> [Work instruction] Every entry is to be copied exactly as written, and the pictures are to be skipped.

> [Records to process]
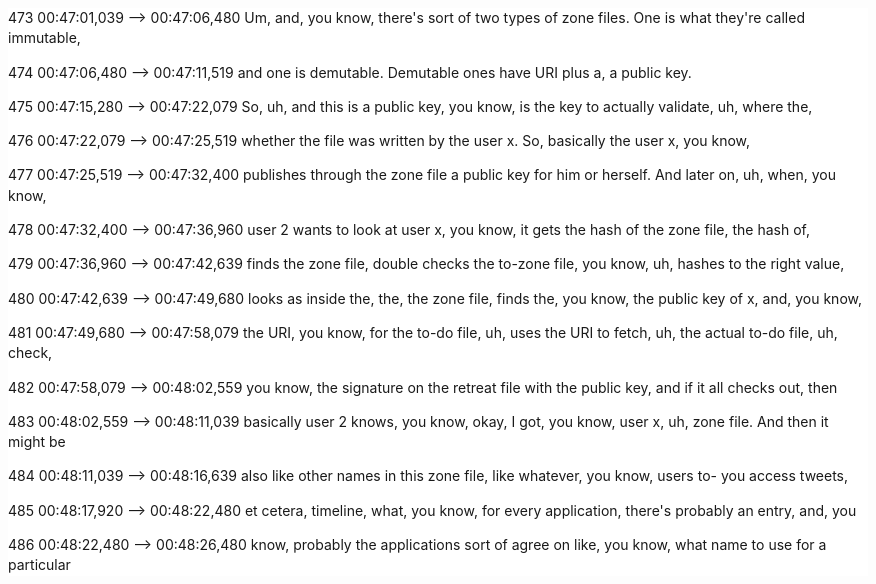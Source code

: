 473
00:47:01,039 --> 00:47:06,480
Um, and, you know, there's sort of two types of zone files. One is what they're called immutable,

474
00:47:06,480 --> 00:47:11,519
and one is demutable. Demutable ones have URI plus a, a public key.

475
00:47:15,280 --> 00:47:22,079
So, uh, and this is a public key, you know, is the key to actually validate, uh, where the,

476
00:47:22,079 --> 00:47:25,519
whether the file was written by the user x. So, basically the user x, you know,

477
00:47:25,519 --> 00:47:32,400
publishes through the zone file a public key for him or herself. And later on, uh, when, you know,

478
00:47:32,400 --> 00:47:36,960
user 2 wants to look at user x, you know, it gets the hash of the zone file, the hash of,

479
00:47:36,960 --> 00:47:42,639
finds the zone file, double checks the to-zone file, you know, uh, hashes to the right value,

480
00:47:42,639 --> 00:47:49,680
looks as inside the, the, the zone file, finds the, you know, the public key of x, and, you know,

481
00:47:49,680 --> 00:47:58,079
the URI, you know, for the to-do file, uh, uses the URI to fetch, uh, the actual to-do file, uh, check,

482
00:47:58,079 --> 00:48:02,559
you know, the signature on the retreat file with the public key, and if it all checks out, then

483
00:48:02,559 --> 00:48:11,039
basically user 2 knows, you know, okay, I got, you know, user x, uh, zone file. And then it might be

484
00:48:11,039 --> 00:48:16,639
also like other names in this zone file, like whatever, you know, users to- you access tweets,

485
00:48:17,920 --> 00:48:22,480
et cetera, timeline, what, you know, for every application, there's probably an entry, and, you

486
00:48:22,480 --> 00:48:26,480
know, probably the applications sort of agree on like, you know, what name to use for a particular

> [Written answer]
Source code

: 473
00:47:01,039 --> 00:47:06,480
Um, and, you know, there's sort of two types of zone files. One is what they're called immutable,

474
00:47:06,480 --> 00:47:11,519
and one is demutable. Demutable ones have URI plus a, a public key.

475
00:47:15,280 --> 00:47:22,079
So, uh, and this is a public key, you know, is the key to actually validate, uh, where the,

476
00:47:22,079 --> 00:47:25,519
whether the file was written by the user x. So, basically the user x, you know,

477
00:47:25,519 --> 00:47:32,400
publishes through the zone file a public key for him or herself. And later on, uh, when, you know,

478
00:47:32,400 --> 00:47:36,960
user 2 wants to look at user x, you know, it gets the hash of the zone file, the hash of,

479
00:47:36,960 --> 00:47:42,639
finds the zone file, double checks the to-zone file, you know, uh, hashes to the right value,

480
00:47:42,639 --> 00:47:49,680
looks as inside the, the, the zone file, finds the, you know, the public key of x, and, you know,

481
00:47:49,680 --> 00:47:58,079
the URI, you know, for the to-do file, uh, uses the URI to fetch, uh, the actual to-do file, uh, check,

482
00:47:58,079 --> 00:48:02,559
you know, the signature on the retreat file with the public key, and if it all checks out, then

483
00:48:02,559 --> 00:48:11,039
basically user 2 knows, you know, okay, I got, you know, user x, uh, zone file. And then it might be

484
00:48:11,039 --> 00:48:16,639
also like other names in this zone file, like whatever, you know, users to- you access tweets,

485
00:48:17,920 --> 00:48:22,480
et cetera, timeline, what, you know, for every application, there's probably an entry, and, you

486
00:48:22,480 --> 00:48:26,480
know, probably the applications sort of agree on like, you know, what name to use for a particular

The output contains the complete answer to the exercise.